Human/Health-AI communication loop

Reading: Are AI Tools Ready to Answer Patients’ Questions About Their Medical Care?JAMA, 6 March 2026.

OpenAI says that ChatGPT Health is built “to guide patients to health care professionals for diagnosis and treatment.” Unfortunately it currently under-triages emergency conditions and over-triages non-emergency conditions

That’s the headline you might have seen, but the JAMA news article points to another paper with an equally interesting result: 

The limiting factor [in LLM performance] wasn’t just the model’s medical knowledge […] It was the human-AI communication loop: people providing incomplete information, the model misinterpreting key details, and, importantly, people failing to carry forward a relevant diagnostic suggestion that the model did raise during the exchange.

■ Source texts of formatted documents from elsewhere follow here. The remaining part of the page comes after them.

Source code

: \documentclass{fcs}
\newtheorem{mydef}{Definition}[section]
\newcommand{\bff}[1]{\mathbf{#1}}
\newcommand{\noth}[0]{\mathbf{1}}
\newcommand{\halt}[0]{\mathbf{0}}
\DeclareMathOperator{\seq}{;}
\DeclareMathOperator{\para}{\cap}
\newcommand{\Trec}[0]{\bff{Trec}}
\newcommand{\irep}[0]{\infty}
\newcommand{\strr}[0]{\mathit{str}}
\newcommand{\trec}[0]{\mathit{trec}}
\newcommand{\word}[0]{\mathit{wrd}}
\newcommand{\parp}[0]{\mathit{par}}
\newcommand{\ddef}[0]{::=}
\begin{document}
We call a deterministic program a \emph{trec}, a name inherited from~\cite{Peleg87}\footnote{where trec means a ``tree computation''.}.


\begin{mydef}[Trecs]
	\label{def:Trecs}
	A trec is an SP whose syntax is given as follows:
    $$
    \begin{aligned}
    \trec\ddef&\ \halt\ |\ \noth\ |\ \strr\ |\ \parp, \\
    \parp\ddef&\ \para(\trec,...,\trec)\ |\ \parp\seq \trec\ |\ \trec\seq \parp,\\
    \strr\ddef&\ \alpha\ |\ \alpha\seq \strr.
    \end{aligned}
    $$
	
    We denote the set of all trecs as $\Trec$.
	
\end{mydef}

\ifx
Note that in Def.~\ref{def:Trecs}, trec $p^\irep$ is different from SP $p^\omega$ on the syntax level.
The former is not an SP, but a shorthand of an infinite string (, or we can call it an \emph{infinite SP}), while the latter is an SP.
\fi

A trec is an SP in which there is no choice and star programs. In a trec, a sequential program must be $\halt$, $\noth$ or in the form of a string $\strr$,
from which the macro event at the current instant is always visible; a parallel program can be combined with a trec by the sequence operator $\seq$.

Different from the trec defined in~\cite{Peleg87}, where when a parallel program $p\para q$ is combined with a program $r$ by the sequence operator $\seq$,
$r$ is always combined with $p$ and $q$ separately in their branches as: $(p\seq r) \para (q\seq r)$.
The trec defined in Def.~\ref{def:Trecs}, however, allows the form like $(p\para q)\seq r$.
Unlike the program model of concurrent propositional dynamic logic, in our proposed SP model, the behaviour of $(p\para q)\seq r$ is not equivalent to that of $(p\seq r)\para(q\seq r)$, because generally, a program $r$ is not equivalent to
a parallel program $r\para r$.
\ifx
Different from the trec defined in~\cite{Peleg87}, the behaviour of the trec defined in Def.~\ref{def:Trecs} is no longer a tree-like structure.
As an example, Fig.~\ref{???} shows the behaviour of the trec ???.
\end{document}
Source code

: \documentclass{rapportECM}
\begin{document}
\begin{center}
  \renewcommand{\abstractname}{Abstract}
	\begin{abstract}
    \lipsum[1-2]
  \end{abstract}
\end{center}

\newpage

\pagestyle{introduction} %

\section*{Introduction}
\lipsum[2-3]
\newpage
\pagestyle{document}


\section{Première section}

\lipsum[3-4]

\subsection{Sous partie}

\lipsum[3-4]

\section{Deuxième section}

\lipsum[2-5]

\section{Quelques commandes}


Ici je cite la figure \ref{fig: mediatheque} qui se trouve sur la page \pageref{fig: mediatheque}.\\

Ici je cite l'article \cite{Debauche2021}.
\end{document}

In other words, turning to an LLM for help is harder than it looks. You might not give the relevant information, or the LLM might not ask for it, or you might discard a valid idea. This feels right, as you just don’t know how to tell good from bad—unless you have the medical knowledge to start with.

There’s a clear example in extended data table 2. The scenario is a brain bleed, with one person being told to take it easy and the other correctly told to get to A&E. The difference is one person didn’t mention that their headache came on suddenly.

The situation will improve, I like to think, but for now: “use chatbots only for low-stakes support, such as explaining medical terms, preparing questions for a clinician, and summarizing what they’ve been told.” In my experience, that works well and has been incredibly useful.